D’où la parade trouvée : mener les recherches depuis les airs ! Cela se concrétisa d’abord en 2004, par des survols en U.L.M au cours desquels les savants australiens munis de caméras tâchaient de « repérer les structures archéologiques » au-dessus des terrains minés. Puis, étant donné que ces initiatives n’avaient rien de concluant, l’équipe du Greater Angkor Project eut la très lumineuse idée de se tourner, carrément, vers « les technologies spatiales de la NASA ».
Et le centre de PASADENA (Californie) fut loin de faire la sourde oreille !
Intéressée d’emblée par le fait que « le système hydraulique khmer n’a jamais été égalé par les autres cultures » et qu’il a eu « un impact considérable sur la région environnante », la NASA a mis à profit un des vols de la NAVETTE SPATIALE pour effectuer des prises de vue sur l’ensemble du site d’Angkor et de ses environs. On localisa les structures anciennes enfouies dans la jungle grâce à « de subtiles variations de hauteur » que l’on figura au moyen de couleurs différentes. L’un dans l’autre, ce furent « des centaines de photos HD », toutes remplies de « données topographiques » riches d’enseignements qui furent envoyées par les responsables de Pasadena au QG des archéologues australiens de SIEM-REAP (Cambodge). Cela valut à ces derniers l’inestimable satisfaction – et la stupéfaction – de découvrir « plus de 70 édifices inconnus et des milliers de vestiges sur 1 000 KM2 autour du centre de la cité ».

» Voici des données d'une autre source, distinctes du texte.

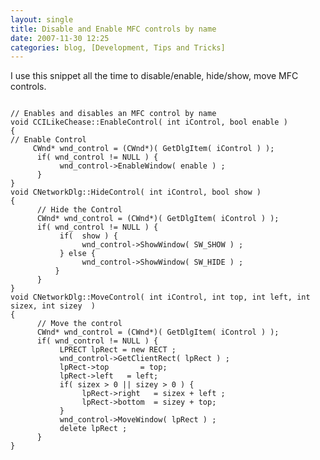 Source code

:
 ```yaml
---
layout: single
title: Disable and Enable MFC controls by name 
date: 2007-11-30 12:25
categories: blog, [Development, Tips and Tricks]
---
```

I use this snippet all the time to disable/enable, hide/show, move MFC controls.

<code>
// Enables and disables an MFC control by name
void CCILikeChease::EnableControl( int iControl, bool enable )
{
// Enable Control
</code><code>     </code><code>CWnd* wnd_control = (CWnd*)( GetDlgItem( iControl ) );
</code><code>     </code><code> if( wnd_control != NULL ) {
</code><code>     </code><code>     </code><code> wnd_control-&gt;EnableWindow( enable ) ;
</code><code>     </code><code> }
}
void CNetworkDlg::HideControl( int iControl, bool show )
{
</code><code>     </code><code> // Hide the Control
</code><code>     </code><code> CWnd* wnd_control = (CWnd*)( GetDlgItem( iControl ) );
</code><code>     </code><code> if( wnd_control != NULL ) {
</code><code>     </code><code>     </code><code> if(  show ) {
</code><code>     </code><code>     </code><code>     </code><code> wnd_control-&gt;ShowWindow( SW_SHOW ) ;
</code><code>     </code><code>     </code><code> } else {
</code><code>     </code><code>     </code><code>     </code><code> wnd_control-&gt;ShowWindow( SW_HIDE ) ;
</code><code>     </code><code>     </code><code>}
</code><code>     </code><code> }
}
void CNetworkDlg::MoveControl( int iControl, int top, int left, int sizex, int sizey  )
{
</code><code>     </code><code> // Move the control
</code><code>     </code><code> CWnd* wnd_control = (CWnd*)( GetDlgItem( iControl ) );
</code><code>     </code><code> if( wnd_control != NULL ) {
</code><code>     </code><code>     </code><code> LPRECT lpRect = new RECT ;
</code><code>     </code><code>     </code><code> wnd_control-&gt;GetClientRect( lpRect ) ;
</code><code>     </code><code> </code><code>     </code><code>lpRect-&gt;top		= top;
</code><code>     </code><code>     </code><code> lpRect-&gt;left	= left;
</code><code>     </code><code>     </code><code> if( sizex &gt; 0 || sizey &gt; 0 ) {
</code><code>     </code><code>     </code><code>     </code><code> lpRect-&gt;right   = sizex + left ;
</code><code>     </code><code>     </code><code>     </code><code> lpRect-&gt;bottom  = sizey + top;
</code><code>     </code><code>     </code><code> }
</code><code>     </code><code>     </code><code> wnd_control-&gt;MoveWindow( lpRect ) ;
</code><code>     </code><code>     </code><code> delete lpRect ;
</code><code>     </code><code> }
}
</code>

Des centaines de nouveaux sites, temples, canaux naguères indiscernables dévoilèrent leur présence, de sorte qu’on pouvait parler d’ « une petite révolution », et non plus à présent du « site d’Angkor » mais du « complexe d’Angkor ».
Toute la perception qu’on avait de l’ancienne ville khmère se modifia radicalement : cette « métropole » avait des « dimensions semblables à celles de la NEW-YORK actuelle », et même plus grandes ; avec PLUS DE 1 000 KM2, elle se révélait tout bonnement être « LA PLUS GRANDE VILLE DE L’ERE PREINDUSTRIELLE » !
Mais reprenons la piste de Bastian, et retrouvons-le face à ce bonze qu’il a fini par trouver au fond de la jungle asiatique, dans les parages d’Angkor. Après s’être longuement entretenu avec lui, l’explorateur allemand se laisse mener à 30 km des grands temples, où l’attend la confirmation de ce qu’il soupçonnait déjà : « la Rivière aux Mille Linga », dans les limpides eaux de laquelle, comme son nom demeuré intact l’indique, s’érigent d’innombrables représentations en pierre du LINGA, ce symbole hindou de la « puissance créatrice » lié au dieu SHIVA. Ces eaux étaient réputées autrefois être « aussi sacrées que celles du Gange » (dixit le bonze). Ainsi, « l’intuition de Adolf Bastian semble se vérifier ». Toujours sanctifiées par Shiva, les eaux de KHBAL SPHEAL attestent qu’en Pays Khmer, le Bouddhisme n’est devenu religion d’état qu’au XIIIème siècle soit « après quatre siècle d’Hindouisme ». Et cette rivière alimente « le formidable réseau de bassins et de canaux d’Angkor » !
De nos jours, « 200 à 250 canaux » ont été répertoriés par les chercheurs australiens. Garants d’une « irrigation très efficace » des rizières qui nourrissaient Angkor, ils donnèrent vite lieu à un accroissement de la population très marqué, de sorte qu’ « à partir du IXème siècle », le besoin d’ « intensification des cultures » était tel que leur réseau se ramifia et qu’au prix d’ « un travail sans relâche » des ingénieurs hydrauliques et des ouvriers qui construisaient et assuraient la maintenance, il en arriva à produire « TROIS RECOLTES DE RIZ PAR AN ». Les canaux se remplissaient pendant le temps de la saison des pluies et leurs eaux étaient « stockées pendant la saison sèche ». On avait affaire, là, à un système d’ « utilisation optimale » de l’eau.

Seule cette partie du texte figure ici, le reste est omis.